The first one has a maker's mark of "John Bell, Philad." The guy I bought it from claimed it would have been somewhere in the 1829 to 1851 range, based on the maker. I have not researched this to confirm. It is also marked with "W. A. Unger", which I assume would have been the owner, and "7/8" which looks like the diameter of the cutter.








The last one is a beading plane. The only marking is "No 123".







Dave
 

Bill Clemmons

Bill
Corporate Member
Hey Dave, congrats on some nice finds. As for the wooden molding planes, there's no reason not to use them once you get the irons sharpened. It's often quicker to use a plane on a small job than it is to set up a router.

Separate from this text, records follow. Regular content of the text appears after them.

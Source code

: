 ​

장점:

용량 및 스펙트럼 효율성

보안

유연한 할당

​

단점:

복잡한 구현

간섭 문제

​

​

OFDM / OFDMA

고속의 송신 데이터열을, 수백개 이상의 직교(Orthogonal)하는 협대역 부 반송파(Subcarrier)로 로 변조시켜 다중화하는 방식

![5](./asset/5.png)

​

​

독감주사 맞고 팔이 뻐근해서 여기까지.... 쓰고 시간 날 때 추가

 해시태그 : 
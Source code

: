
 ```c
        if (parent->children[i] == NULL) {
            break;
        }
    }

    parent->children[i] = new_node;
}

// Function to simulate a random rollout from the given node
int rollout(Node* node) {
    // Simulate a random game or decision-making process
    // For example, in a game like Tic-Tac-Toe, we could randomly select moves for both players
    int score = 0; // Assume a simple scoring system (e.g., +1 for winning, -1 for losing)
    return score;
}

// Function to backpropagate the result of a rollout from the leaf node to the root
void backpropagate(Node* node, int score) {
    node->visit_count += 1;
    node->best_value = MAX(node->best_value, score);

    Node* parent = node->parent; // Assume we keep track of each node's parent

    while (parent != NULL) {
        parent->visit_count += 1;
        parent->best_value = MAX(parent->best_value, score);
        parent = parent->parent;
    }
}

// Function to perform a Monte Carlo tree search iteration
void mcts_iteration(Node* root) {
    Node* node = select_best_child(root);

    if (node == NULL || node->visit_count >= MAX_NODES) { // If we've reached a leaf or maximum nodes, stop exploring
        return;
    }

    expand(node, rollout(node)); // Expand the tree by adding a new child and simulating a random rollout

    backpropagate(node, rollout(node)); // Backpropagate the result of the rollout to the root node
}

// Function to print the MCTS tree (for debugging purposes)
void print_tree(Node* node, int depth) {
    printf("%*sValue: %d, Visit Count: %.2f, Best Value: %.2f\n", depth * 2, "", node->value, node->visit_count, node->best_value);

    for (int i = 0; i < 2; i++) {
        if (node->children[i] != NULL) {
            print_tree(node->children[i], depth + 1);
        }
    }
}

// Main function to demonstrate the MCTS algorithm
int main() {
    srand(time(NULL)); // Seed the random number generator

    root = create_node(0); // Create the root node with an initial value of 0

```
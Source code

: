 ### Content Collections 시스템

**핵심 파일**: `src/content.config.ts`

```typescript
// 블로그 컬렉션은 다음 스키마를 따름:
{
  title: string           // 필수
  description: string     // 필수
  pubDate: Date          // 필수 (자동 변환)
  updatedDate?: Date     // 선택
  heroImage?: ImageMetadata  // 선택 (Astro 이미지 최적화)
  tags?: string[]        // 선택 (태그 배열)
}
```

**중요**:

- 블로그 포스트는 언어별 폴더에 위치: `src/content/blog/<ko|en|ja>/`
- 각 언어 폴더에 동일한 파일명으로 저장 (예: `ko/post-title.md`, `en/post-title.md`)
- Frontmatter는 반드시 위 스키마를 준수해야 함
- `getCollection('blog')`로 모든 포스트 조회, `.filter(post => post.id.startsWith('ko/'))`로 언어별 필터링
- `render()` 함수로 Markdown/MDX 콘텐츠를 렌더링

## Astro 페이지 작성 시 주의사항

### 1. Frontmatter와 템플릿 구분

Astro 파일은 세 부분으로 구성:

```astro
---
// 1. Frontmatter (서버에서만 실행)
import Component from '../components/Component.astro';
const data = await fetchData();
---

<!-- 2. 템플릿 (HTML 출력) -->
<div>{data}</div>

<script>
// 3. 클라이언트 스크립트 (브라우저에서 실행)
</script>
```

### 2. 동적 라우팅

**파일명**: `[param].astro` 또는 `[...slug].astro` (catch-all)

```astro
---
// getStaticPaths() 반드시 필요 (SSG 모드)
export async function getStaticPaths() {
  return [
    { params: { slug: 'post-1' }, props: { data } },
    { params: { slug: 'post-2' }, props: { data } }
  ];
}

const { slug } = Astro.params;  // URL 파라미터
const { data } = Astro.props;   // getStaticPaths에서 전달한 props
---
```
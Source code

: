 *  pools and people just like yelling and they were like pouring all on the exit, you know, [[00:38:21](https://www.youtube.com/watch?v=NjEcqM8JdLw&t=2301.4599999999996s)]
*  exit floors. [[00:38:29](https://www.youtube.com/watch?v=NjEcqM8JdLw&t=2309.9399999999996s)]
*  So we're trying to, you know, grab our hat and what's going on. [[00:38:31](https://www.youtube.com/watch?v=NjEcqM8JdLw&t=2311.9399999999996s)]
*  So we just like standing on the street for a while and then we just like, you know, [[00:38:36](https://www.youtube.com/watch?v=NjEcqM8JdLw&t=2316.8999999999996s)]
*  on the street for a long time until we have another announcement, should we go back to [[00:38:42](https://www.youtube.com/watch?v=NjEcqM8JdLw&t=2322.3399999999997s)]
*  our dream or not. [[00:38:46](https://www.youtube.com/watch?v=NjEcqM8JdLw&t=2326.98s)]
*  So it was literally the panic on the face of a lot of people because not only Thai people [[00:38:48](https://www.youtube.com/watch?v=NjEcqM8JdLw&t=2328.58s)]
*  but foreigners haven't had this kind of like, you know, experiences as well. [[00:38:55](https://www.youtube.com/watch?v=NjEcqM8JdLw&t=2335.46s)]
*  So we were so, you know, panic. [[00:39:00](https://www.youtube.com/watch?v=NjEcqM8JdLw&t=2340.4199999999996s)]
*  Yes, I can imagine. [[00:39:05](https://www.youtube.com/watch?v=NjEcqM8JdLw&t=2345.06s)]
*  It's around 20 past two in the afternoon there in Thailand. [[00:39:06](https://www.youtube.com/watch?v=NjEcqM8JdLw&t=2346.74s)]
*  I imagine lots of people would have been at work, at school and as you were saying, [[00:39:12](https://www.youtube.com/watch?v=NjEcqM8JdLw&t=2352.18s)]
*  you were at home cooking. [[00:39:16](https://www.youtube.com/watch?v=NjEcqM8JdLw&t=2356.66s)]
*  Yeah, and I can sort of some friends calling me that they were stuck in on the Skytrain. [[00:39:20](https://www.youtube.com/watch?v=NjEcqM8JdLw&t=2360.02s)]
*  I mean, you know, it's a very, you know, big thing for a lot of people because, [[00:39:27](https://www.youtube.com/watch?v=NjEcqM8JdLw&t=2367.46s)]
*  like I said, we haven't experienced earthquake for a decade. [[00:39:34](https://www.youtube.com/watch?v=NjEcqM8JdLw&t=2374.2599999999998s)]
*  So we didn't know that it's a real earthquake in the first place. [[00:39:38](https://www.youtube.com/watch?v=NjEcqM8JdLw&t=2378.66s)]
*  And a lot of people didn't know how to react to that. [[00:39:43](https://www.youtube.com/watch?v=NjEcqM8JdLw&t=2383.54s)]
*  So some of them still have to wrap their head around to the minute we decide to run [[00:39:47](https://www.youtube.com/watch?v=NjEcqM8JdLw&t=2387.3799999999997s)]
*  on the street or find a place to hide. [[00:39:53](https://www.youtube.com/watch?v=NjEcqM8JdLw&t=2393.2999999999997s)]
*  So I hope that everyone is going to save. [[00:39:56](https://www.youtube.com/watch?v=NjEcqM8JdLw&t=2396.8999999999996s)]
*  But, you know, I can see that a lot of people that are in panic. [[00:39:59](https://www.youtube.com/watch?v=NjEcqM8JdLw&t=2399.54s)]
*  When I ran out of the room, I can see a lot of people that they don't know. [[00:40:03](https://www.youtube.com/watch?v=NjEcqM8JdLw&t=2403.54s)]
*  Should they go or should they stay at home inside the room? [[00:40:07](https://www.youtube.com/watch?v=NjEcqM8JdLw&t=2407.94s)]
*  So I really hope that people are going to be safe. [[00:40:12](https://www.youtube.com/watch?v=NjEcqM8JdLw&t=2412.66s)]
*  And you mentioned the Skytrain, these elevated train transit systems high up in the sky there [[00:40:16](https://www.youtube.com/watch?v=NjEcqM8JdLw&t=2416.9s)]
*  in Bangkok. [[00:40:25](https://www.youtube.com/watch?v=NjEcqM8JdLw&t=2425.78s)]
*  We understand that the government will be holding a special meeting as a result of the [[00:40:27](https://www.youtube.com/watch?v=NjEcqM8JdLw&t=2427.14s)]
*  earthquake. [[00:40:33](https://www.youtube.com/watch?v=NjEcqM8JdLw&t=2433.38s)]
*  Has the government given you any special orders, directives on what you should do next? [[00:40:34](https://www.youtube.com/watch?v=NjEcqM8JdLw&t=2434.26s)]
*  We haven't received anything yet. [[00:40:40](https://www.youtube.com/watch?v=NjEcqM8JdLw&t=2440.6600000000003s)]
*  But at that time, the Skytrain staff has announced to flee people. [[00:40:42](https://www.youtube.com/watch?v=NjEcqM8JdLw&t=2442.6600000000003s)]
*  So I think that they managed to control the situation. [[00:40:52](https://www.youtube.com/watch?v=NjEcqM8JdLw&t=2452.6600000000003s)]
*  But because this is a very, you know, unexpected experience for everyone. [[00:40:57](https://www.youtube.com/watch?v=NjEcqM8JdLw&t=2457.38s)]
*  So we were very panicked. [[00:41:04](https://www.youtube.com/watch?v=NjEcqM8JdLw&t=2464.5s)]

The #5 looks to be in fairly good shape, except for some light rust. Once you get it cleaned up, I'd love to see some more pics. On "user" tools like this (as opposed to "collector" tools) I often clean up light rust w/ a soft brass wire wheel on a grinder. I know, purest will scream blasphemy and condemn me to spend eternity in a tool asylum, but what can I say: I'm lazy and it works. :gar-La;

Bill
 

CarvedTones

Board of Directors, Vice President
Andy
I often clean up light rust w/ a soft brass wire wheel on a grinder. I know, purest will scream blasphemy and condemn me to spend eternity in a tool asylum, but what can I say: I'm lazy and it works. :gar-La;

Bill

So you will be in the wire wheel room, huh? I will be just down the hall in the Naval Jelly suite. :)
 

CarvedTones

Board of Directors, Vice President
Andy
Does Naval Jelly go good w/ peanut butter? :rotflm: Oops, I may already be in the asylum.

Lest I confuse anyone (in which case their next jelly doughnut would be their last :elvis: ), I should explain it for those who don't have experience with it. Naval jelly is a noxious mix of chemicals that will remove rust pretty quickly and easily but the surface it leaves behind is anything but shiny. Even the parts that were shiny aren't anymore. It becomes a uniform drab. Polishing it back to shiny is a bigger job than polishing away the rust would have been, so you only use it if you want the rust gone and don't care about it being shiny.
 

KenOfCary

Ken
Staff member
Corporate Member
To clean up a rusty user plane like that, I like to use a sponge-like (much tougher though) disc on the WorkSharp and smaller ones on the Dremel tool for the detail work. The Dremel disks get very small very quickly though. Would like to find some that are a little larger than the Dremel cleaning disks that fit a regular drill.
 

BWhitney

Bruce
Corporate Member
The new toys look NICE. I'm [STRIKE]a little[/STRIKE] jealous! I will get some pictures posted (real soon) of some of my toys and get advice from you experts.

I have also used a (brass) wire wheel, naval jelly (ugh!), and now swear by Evapo Rust. Evapo rust seems to be gentler to the tool, safe on my hands, costs $20 a gallon at Tractor Supply, but still leaves a darker metal. A little 3M pad and some elbow grease fixes that though.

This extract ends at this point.